--- Records shown ---

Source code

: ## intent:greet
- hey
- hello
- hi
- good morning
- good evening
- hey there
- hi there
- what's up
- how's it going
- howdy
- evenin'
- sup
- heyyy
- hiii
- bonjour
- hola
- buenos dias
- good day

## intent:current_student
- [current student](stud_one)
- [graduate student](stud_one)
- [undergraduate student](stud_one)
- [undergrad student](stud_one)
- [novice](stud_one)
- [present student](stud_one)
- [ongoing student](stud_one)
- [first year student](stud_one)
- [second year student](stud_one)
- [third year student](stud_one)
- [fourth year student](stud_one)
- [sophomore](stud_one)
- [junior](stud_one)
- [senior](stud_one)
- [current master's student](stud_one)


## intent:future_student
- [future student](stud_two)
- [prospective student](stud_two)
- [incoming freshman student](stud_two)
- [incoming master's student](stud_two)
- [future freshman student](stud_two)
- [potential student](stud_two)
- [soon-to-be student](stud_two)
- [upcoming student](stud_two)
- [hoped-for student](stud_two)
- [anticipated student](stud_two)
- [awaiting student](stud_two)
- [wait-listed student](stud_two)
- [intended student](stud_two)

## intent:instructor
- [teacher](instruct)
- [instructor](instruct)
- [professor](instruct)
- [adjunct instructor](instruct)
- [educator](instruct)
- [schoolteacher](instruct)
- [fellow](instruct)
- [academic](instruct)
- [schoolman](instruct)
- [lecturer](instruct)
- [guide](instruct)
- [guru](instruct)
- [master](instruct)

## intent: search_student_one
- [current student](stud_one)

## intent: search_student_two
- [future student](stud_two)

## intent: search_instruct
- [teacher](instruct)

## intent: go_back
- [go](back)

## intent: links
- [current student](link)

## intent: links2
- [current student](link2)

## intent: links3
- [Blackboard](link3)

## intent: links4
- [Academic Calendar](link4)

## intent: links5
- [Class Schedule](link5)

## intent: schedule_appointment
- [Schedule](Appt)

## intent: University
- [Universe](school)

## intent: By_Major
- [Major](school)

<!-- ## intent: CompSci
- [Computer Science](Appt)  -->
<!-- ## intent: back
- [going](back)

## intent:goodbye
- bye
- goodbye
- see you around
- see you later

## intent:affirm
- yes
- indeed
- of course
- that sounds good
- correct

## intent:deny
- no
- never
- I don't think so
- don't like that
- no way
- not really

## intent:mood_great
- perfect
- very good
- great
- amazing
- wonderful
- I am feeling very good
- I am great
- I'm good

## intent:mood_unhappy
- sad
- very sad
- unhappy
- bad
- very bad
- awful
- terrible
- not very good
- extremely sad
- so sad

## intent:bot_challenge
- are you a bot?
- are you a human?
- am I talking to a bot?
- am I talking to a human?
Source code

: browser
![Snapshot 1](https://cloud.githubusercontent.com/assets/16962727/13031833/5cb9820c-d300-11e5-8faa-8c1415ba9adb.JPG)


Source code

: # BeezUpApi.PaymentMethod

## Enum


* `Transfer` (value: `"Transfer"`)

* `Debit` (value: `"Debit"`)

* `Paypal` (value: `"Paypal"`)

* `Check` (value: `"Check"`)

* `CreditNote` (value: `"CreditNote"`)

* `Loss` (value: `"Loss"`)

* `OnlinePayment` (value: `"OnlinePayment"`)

---

**Your instructions**. Beginning at the top of the data, please return every line until and including the line containing "## intent: links3", copied exactly, and nothing past it.

**Solution for this exercise**.
Source code

: ## intent:greet
- hey
- hello
- hi
- good morning
- good evening
- hey there
- hi there
- what's up
- how's it going
- howdy
- evenin'
- sup
- heyyy
- hiii
- bonjour
- hola
- buenos dias
- good day

## intent:current_student
- [current student](stud_one)
- [graduate student](stud_one)
- [undergraduate student](stud_one)
- [undergrad student](stud_one)
- [novice](stud_one)
- [present student](stud_one)
- [ongoing student](stud_one)
- [first year student](stud_one)
- [second year student](stud_one)
- [third year student](stud_one)
- [fourth year student](stud_one)
- [sophomore](stud_one)
- [junior](stud_one)
- [senior](stud_one)
- [current master's student](stud_one)


## intent:future_student
- [future student](stud_two)
- [prospective student](stud_two)
- [incoming freshman student](stud_two)
- [incoming master's student](stud_two)
- [future freshman student](stud_two)
- [potential student](stud_two)
- [soon-to-be student](stud_two)
- [upcoming student](stud_two)
- [hoped-for student](stud_two)
- [anticipated student](stud_two)
- [awaiting student](stud_two)
- [wait-listed student](stud_two)
- [intended student](stud_two)

## intent:instructor
- [teacher](instruct)
- [instructor](instruct)
- [professor](instruct)
- [adjunct instructor](instruct)
- [educator](instruct)
- [schoolteacher](instruct)
- [fellow](instruct)
- [academic](instruct)
- [schoolman](instruct)
- [lecturer](instruct)
- [guide](instruct)
- [guru](instruct)
- [master](instruct)

## intent: search_student_one
- [current student](stud_one)

## intent: search_student_two
- [future student](stud_two)

## intent: search_instruct
- [teacher](instruct)

## intent: go_back
- [go](back)

## intent: links
- [current student](link)

## intent: links2
- [current student](link2)

## intent: links3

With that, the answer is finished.